Founded in 2015, Arteviste is just one player in the new economy springing up around artists and brands. The Other Art Fair, which launched in 2011 as a platform for emerging artists without gallery representation to sell their work directly to buyers, has since branched out into a consultancy service, forming collaborations between artists and banks, restaurants and fashion brands. ‘We’re acting like a gallery in a way,’ says Stanier.
Although Instagram is diminishing the need for a gallery or agent for some artists, some are now repositioning themselves to help artists balance commercial work alongside their all-important public image. Agents are also carrying out the humdrum work of drafting contracts, managing schedules and presenting artists’ portfolios to potential clients.
‘Most of our guys are actively promoting themselves and doing a good job at that,’ says Tom Robinson, co-founder of illustration agency Handsome Frank. ‘We’re a secondary, louder voice to shout about their work.’
Agents can also help negotiate appropriate fees. ‘I probably got ripped off a few times,’ says Walala. ‘That first collaboration – even now, you don’t know what to charge.’
Robinson wouldn’t go into detail but said illustrators on his books could get anything from £300 for an editorial illustration to £100,000 for a TV ad. Membership organisation The Association of Illustrators says a large client might pay £4,000 for a large 48-sheet billboard ad, while a whiskey label might pay £1,500 per illustration.
In 2015, Maciver collaborated with Nike and Shoreditch fitness studio Frame to paint two walls and a ceiling at their site. ‘I had a lot of creative freedom,’ she recalls. ‘I definitely feel differently about it from my personal work, but it pays well. Depending on who the brand is, it’s good exposure.’
When it comes to collaborating with, rather than simply commissioning, artists, ‘Nike have always been the masters,’ says Bec.
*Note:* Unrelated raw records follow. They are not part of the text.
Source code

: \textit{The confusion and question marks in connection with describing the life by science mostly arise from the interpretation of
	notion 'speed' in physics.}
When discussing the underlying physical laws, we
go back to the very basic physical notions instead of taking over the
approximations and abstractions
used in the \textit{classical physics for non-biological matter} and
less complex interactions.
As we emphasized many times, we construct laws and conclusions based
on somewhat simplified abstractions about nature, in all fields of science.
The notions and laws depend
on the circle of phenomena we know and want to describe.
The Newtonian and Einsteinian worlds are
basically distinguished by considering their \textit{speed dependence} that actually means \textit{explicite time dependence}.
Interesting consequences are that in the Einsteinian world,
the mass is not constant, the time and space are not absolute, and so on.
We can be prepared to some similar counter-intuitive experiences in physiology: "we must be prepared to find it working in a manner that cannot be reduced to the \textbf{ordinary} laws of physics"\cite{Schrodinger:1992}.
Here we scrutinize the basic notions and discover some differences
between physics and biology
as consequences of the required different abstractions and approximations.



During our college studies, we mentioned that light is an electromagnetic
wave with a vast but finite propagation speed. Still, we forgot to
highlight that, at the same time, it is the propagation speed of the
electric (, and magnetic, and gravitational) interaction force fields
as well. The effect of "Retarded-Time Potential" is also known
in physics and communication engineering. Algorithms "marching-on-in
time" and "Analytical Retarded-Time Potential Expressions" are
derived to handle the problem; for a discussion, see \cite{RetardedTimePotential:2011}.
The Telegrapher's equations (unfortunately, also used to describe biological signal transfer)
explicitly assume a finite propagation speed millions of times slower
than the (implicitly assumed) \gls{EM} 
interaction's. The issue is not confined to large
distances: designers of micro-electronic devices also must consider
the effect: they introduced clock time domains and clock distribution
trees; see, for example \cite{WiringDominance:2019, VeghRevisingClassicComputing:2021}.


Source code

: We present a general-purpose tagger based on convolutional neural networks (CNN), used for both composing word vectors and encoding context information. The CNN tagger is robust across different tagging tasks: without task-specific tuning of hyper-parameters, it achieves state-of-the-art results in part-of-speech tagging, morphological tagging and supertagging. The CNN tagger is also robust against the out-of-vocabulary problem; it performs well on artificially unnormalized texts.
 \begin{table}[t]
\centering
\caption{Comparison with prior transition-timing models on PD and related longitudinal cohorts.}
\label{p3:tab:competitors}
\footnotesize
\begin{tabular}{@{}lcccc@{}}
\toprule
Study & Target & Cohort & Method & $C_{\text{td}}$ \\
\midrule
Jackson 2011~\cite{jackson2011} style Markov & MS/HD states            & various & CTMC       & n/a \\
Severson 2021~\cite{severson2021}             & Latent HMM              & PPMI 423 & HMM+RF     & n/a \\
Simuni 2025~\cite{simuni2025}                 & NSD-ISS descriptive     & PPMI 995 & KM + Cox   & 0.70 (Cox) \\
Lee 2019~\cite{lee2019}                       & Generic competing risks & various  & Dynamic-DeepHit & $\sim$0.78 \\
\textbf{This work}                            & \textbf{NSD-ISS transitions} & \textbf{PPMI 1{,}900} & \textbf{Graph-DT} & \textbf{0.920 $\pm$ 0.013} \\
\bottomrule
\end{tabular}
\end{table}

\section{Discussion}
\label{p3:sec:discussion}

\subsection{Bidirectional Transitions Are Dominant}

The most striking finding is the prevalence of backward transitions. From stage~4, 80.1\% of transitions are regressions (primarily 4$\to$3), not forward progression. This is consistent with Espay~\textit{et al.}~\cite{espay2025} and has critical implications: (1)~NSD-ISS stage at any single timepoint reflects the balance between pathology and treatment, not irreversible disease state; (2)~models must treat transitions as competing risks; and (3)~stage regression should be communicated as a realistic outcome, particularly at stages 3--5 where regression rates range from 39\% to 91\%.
The brand offers freedom, ‘rather than just chucking money at them’.
‘It works when a brand takes something it stands for or believes in, and gives that idea to a creative as quite an abstract brief,’ says Rob Alderson, We Transfer editor-in-chief. ‘Then, the brand should get the hell out of the way and let the creative do their thing.’
Walala is often invited to pitch to brands. ‘I get the freedom to do whatever I want,’ she says. ‘I usually propose two to three designs and they choose one.’
Maciver is keen to move towards pitching to brands more actively – not personally but through an agency.
‘There are particular brands I’d like to work with,’ she says. ‘I have ideas, but in terms of delivering them, selling them, that comes a lot better from someone else.’
‘Being able to mobilise yourself is the key thing,’ says Ogilvy. ‘It was very institutional a few years ago. Now we’re in a situation where people are able to drive their own career in a way they weren’t able to before.’
Jean Jullien @jean_jullien
London-based French illustrator. Cheerful product packaging and doodles. His ‘Peace for Paris’ design was shared globally after the 2015 terrorist attacks in the city.
Camille Walala @camillewalala
London-based French graphic designer. Her feed features bright, playful murals in-the-making, product designs and a peek into her personal life.
Mr Doodle @mrdoodle
London-based cartoonist. Black-and-white doodles on walls, floors, ceilings, clothes, Boardies shorts and a We Work staircase.
Lakwena Maciver @lakwena
British artist and graphic designer. Her Instagram features behind-the-scenes mural painting, kaleidoscopic patterns and bold typography.
Joe Cruz @jcruz_art
British artist and illustrator. Record label illustrations, a collaboration with Whistles and a mural for brand marketplace Tictail.
Chris Labrooy @chrislabrooy
UK-based designer turned CGI artist. Hyper-realistic images of molten Nike merchandise, and 3D typographic ads for Pringles, McDonald’s and British Airways.
Malika Favre @malikafavre
French graphic designer. Murals and packaging for Sephora, editorial illustrations for The New Yorker and plimsole designs.